1 Introduction

1.1 NMR in metabolomics and compound identification

Metabolomics has become a key component of modern biological and biomedical studies, providing rich information on an organism’s biological status in health and disease. However, to exploit its full potential, the field must address the fundamental problem of metabolite identification (Edison et al., 2021; Garcia-Perez et al., 2020; Monge et al., 2019). Metabolomic assays capturing the widest range of metabolites (untargeted approaches) yield many unidentified features (spectral elements defined across samples), each of which reports on one or more small molecules. Without identification, it is extremely difficult to investigate and understand the biological mechanisms at work, either by expert interpretation or by bioinformatic approaches such as pathway analysis.

NMR is widely accepted as one of the most powerful structural assignment tools available to the analytical chemist, yielding structural information on a wide range of levels for a huge range of molecules. Here, we focus on small molecules, but lipid and protein signals are also commonly detected. Despite these strengths, NMR is faced with several challenges, illustrated in Fig. 1, including overlap (two peaks occupying the same spectral region), peak shifting (due to pH or metal ions; Tredwell et al., 2016), relatively low sensitivity compared to mass spectrometry, spectral crowding, and complex peak shapes (discussed in more detail below). Further complications can arise from differences in resolution, field strength, and line shape across samples or studies. Full utilization of 1H 1D data requires expert consideration of these variables.

Fig. 1
figure 1

Overlap, peak shifting, and spectral crowding are major issues for NMR annotation. A full 1H-NMR spectrum of human urine (Salek et al., 2007; lower panel) shows the great diversity in signal intensity and shape, as well as crowded regions of the spectrum (e.g. ~ 3–4 ppm, 7–8 ppm) typical in biofluid data. Expansion (top panel) of the red box shows shifting of two doublet peaks (yellow and purple), causing them to overlap by different amounts in different samples. As a result, the observed peak shapes differ across samples, greatly complicating annotation and quantification. A collection of signals at 1.50 ppm exhibits even more complex peak shapes and overlap. Data are from study MTBLS1 at the MetaboLights repository (www.ebi.ac.uk/metabolights/MTBLS1; Haug et al., 2020)

As such, identification of compounds in metabolomic NMR spectra is a nontrivial process which is hard to automate. Unambiguous structural identification typically requires highly time-consuming examination by a field expert who can leverage the rich and nuanced theoretical concepts involved. In theory, any spectrum should be computable from first principles, and there is an excellent literature covering the identification of small molecules by NMR techniques for metabolomics and natural products research (Beniddir et al., 2021; Bingol et al., Full size image

1.2 Annotation as a subprocess of identification

On the other hand, annotation, the assignment of putative candidates to an observed feature using physicochemical properties or spectral similarity and metabolite databases, has become an important step towards final identification (Eghbalnia et al., 2017; Everett, 2015; Monge et al., 2019; Sumner et al., 2007; Ulrich et al., 2019). While annotation does not provide unique and certain identifications, annotations are a first step and their confidence should be expressed on an appropriate scale (Joesten, Kennedy 2019; Sumner et al., 2007). Moreover, the information obtained by annotation methods is often suitable for large-scale biological hypothesis generation. Since this process is less stringent and scale is important, it is sensible to automate annotation when an acceptable balance between confidence and scalability exists.

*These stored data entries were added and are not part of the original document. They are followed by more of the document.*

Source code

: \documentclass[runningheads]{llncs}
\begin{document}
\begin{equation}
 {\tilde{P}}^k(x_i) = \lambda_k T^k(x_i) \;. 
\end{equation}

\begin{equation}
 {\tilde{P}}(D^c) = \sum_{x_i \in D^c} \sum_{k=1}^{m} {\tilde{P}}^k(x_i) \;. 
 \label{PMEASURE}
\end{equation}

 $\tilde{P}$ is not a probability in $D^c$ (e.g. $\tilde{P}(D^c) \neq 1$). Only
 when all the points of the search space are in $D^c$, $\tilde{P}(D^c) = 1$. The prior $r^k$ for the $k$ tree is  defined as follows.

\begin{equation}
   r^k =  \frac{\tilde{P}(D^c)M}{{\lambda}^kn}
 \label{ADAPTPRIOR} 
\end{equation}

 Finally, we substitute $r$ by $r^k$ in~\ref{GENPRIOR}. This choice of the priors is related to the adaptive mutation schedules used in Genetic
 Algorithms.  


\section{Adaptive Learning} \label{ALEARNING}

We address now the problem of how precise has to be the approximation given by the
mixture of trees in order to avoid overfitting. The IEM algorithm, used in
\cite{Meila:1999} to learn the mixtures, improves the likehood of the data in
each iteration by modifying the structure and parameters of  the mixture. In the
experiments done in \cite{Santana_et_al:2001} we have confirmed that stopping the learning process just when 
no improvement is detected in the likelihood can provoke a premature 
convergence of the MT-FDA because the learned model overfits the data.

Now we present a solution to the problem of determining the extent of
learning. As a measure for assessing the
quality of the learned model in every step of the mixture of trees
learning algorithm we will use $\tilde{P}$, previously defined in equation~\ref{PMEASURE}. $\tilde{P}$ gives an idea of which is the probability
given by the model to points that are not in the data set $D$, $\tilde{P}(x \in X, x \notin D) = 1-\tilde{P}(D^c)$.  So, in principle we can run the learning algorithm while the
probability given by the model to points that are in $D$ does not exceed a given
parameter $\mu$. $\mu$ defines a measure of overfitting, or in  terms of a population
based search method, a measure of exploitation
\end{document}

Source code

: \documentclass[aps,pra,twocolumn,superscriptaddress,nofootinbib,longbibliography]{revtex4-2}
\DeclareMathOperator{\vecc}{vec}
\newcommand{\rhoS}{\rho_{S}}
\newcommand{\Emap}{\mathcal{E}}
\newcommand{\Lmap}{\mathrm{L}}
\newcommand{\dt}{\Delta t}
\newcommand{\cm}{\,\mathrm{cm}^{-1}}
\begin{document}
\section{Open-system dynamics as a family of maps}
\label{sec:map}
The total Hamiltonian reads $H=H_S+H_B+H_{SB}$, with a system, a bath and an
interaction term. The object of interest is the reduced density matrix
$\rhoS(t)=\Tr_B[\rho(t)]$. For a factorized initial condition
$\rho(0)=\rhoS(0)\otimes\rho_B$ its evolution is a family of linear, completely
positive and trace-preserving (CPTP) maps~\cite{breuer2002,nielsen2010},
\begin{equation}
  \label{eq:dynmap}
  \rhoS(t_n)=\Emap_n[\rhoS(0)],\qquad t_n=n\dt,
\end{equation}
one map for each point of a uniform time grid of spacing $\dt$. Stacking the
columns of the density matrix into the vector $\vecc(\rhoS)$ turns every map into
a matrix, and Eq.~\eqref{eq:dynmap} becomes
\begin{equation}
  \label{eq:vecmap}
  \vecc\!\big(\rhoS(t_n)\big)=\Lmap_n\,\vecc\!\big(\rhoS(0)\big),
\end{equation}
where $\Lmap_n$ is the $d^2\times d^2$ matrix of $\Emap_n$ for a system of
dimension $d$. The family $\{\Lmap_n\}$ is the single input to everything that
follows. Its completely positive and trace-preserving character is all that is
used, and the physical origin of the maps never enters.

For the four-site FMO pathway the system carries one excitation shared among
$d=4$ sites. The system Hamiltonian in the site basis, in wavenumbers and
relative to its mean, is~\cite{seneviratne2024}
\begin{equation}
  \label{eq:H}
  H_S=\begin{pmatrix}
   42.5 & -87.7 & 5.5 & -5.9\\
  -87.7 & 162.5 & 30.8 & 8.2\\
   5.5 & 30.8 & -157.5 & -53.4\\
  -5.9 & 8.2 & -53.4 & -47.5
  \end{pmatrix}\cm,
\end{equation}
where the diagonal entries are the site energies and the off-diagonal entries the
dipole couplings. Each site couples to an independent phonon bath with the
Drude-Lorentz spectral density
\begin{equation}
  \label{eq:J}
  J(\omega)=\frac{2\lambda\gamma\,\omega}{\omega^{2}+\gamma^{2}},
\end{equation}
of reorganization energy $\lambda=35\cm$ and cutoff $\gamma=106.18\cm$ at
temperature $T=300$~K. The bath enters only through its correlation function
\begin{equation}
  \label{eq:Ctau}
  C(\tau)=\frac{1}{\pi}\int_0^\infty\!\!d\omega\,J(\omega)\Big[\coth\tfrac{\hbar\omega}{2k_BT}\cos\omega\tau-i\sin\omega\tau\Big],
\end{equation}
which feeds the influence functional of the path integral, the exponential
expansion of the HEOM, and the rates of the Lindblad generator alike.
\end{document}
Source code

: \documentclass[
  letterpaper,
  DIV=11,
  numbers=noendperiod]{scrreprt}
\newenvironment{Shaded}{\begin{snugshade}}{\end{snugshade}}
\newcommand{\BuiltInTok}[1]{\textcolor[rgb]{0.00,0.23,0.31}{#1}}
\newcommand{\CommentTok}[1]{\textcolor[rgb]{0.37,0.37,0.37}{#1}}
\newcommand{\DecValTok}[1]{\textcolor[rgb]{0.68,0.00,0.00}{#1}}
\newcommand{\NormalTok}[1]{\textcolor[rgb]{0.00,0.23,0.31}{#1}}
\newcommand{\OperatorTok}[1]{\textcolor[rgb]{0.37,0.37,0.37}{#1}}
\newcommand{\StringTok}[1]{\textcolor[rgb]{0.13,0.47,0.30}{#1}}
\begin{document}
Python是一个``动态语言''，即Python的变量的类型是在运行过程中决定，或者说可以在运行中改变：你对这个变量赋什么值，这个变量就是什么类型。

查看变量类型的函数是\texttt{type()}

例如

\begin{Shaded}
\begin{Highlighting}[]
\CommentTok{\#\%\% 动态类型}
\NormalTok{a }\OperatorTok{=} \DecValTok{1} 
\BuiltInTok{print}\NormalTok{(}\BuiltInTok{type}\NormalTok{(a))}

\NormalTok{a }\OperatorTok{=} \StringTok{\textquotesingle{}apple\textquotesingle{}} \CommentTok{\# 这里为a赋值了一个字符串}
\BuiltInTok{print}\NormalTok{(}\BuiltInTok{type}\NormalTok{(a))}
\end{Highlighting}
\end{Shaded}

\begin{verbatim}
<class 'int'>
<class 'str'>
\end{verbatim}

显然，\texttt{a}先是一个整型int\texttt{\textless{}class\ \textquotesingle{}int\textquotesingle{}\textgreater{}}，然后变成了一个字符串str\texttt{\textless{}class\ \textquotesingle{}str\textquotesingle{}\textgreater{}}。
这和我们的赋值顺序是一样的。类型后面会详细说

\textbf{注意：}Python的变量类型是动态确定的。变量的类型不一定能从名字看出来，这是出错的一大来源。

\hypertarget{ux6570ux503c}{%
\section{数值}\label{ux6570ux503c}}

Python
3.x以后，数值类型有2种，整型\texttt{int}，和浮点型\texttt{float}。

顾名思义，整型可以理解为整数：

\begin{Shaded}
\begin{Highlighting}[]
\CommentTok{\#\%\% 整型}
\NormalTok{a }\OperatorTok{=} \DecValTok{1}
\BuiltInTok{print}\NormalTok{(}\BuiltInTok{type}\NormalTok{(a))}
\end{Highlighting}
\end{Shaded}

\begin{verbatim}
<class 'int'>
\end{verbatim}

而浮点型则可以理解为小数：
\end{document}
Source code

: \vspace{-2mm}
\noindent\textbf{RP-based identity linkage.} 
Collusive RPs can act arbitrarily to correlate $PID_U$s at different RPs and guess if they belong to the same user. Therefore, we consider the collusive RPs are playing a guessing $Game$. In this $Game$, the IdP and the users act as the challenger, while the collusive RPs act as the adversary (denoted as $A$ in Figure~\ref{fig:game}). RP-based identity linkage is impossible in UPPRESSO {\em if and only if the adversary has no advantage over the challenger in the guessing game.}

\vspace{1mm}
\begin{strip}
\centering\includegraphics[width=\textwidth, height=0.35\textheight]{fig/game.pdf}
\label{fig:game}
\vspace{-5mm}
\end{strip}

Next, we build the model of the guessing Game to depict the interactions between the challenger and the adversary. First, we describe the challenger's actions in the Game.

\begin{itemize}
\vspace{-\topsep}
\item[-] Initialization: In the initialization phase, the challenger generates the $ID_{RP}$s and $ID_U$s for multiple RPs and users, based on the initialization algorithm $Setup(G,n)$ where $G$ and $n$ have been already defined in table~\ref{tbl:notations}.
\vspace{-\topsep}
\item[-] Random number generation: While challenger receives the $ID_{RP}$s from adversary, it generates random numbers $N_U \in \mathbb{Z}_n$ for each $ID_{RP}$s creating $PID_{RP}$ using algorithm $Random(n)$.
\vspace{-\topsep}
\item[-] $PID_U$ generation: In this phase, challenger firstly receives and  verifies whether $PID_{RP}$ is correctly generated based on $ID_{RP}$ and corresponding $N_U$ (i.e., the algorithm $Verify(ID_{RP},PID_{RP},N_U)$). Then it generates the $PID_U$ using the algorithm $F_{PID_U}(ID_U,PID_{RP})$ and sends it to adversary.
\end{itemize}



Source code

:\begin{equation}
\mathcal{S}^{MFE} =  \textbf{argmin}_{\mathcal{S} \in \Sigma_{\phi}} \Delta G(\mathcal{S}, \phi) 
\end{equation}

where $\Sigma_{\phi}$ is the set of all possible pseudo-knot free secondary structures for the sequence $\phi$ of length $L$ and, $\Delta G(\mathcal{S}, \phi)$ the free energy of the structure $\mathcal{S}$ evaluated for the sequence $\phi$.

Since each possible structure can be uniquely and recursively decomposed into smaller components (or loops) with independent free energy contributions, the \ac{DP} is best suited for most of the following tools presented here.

1.3 Challenges in the automation of annotation

Annotation is also not easy to automate, however. Many difficulties can be traced to the complex nature of the mixtures analysed in metabolomics, as well as the relative lack of sensitivity and resolution of NMR compared to other analytical techniques. Once again, we point to excellent discussions of these issues in previous reviews (Beniddir et al., 2021). Instead, we aim to differentiate between the various computational approaches to automating annotation. Numerous additional difficulties and ambiguities in automation emerge from the implicit application of the knowledge and information the seasoned spectroscopist brings to a spectrum. We therefore find that it is helpful to delineate these approaches by the type(s) of spectral features used, the underlying structural information they utilize, and their computational characteristics. Note that in discussing these types of information we do not intend to replace long-standing terms used by the NMR community; rather, our intent is to suggest nomenclature which refers to how these elements are computationally derived and used in practical annotation. Furthermore, we will not attempt a comprehensive and rigorous assessment of available annotation tools, and point the reader to existing reviews documenting and carefully discussing existing tools (Beniddir et al., 2021; Misra, 2021).